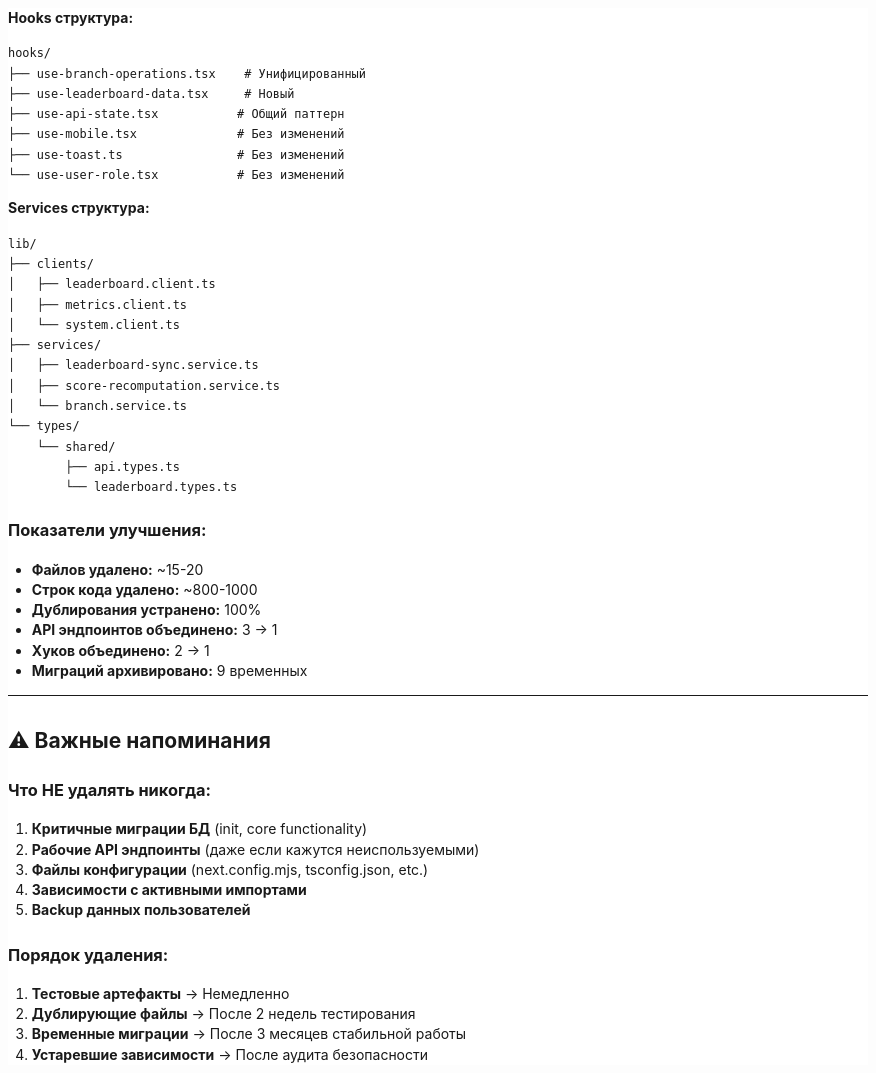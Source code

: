 **Hooks структура:**
```
hooks/
├── use-branch-operations.tsx    # Унифицированный
├── use-leaderboard-data.tsx     # Новый
├── use-api-state.tsx           # Общий паттерн
├── use-mobile.tsx              # Без изменений
├── use-toast.ts                # Без изменений
└── use-user-role.tsx           # Без изменений
```

**Services структура:**
```
lib/
├── clients/
│   ├── leaderboard.client.ts
│   ├── metrics.client.ts
│   └── system.client.ts
├── services/
│   ├── leaderboard-sync.service.ts
│   ├── score-recomputation.service.ts
│   └── branch.service.ts
└── types/
    └── shared/
        ├── api.types.ts
        └── leaderboard.types.ts
```

### Показатели улучшения:

- **Файлов удалено:** ~15-20
- **Строк кода удалено:** ~800-1000  
- **Дублирования устранено:** 100%
- **API эндпоинтов объединено:** 3 → 1
- **Хуков объединено:** 2 → 1
- **Миграций архивировано:** 9 временных

---

## ⚠️ Важные напоминания

### Что НЕ удалять никогда:

1. **Критичные миграции БД** (init, core functionality)
2. **Рабочие API эндпоинты** (даже если кажутся неиспользуемыми)
3. **Файлы конфигурации** (next.config.mjs, tsconfig.json, etc.)
4. **Зависимости с активными импортами**
5. **Backup данных пользователей**

### Порядок удаления:

1. **Тестовые артефакты** → Немедленно
2. **Дублирующие файлы** → После 2 недель тестирования  
3. **Временные миграции** → После 3 месяцев стабильной работы
4. **Устаревшие зависимости** → После аудита безопасности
***
» WORK REQUIRED
Above are the records; transcribe them exactly without the pictures.

» TASK OUTPUT
Source code

: **Hooks структура:**
```
hooks/
├── use-branch-operations.tsx    # Унифицированный
├── use-leaderboard-data.tsx     # Новый
├── use-api-state.tsx           # Общий паттерн
├── use-mobile.tsx              # Без изменений
├── use-toast.ts                # Без изменений
└── use-user-role.tsx           # Без изменений
```

**Services структура:**
```
lib/
├── clients/
│   ├── leaderboard.client.ts
│   ├── metrics.client.ts
│   └── system.client.ts
├── services/
│   ├── leaderboard-sync.service.ts
│   ├── score-recomputation.service.ts
│   └── branch.service.ts
└── types/
    └── shared/
        ├── api.types.ts
        └── leaderboard.types.ts
```

### Показатели улучшения:

- **Файлов удалено:** ~15-20
- **Строк кода удалено:** ~800-1000  
- **Дублирования устранено:** 100%
- **API эндпоинтов объединено:** 3 → 1
- **Хуков объединено:** 2 → 1
- **Миграций архивировано:** 9 временных

---

## ⚠️ Важные напоминания

### Что НЕ удалять никогда:

1. **Критичные миграции БД** (init, core functionality)
2. **Рабочие API эндпоинты** (даже если кажутся неиспользуемыми)
3. **Файлы конфигурации** (next.config.mjs, tsconfig.json, etc.)
4. **Зависимости с активными импортами**
5. **Backup данных пользователей**

### Порядок удаления:

1. **Тестовые артефакты** → Немедленно
2. **Дублирующие файлы** → После 2 недель тестирования  
3. **Временные миграции** → После 3 месяцев стабильной работы
4. **Устаревшие зависимости** → После аудита безопасности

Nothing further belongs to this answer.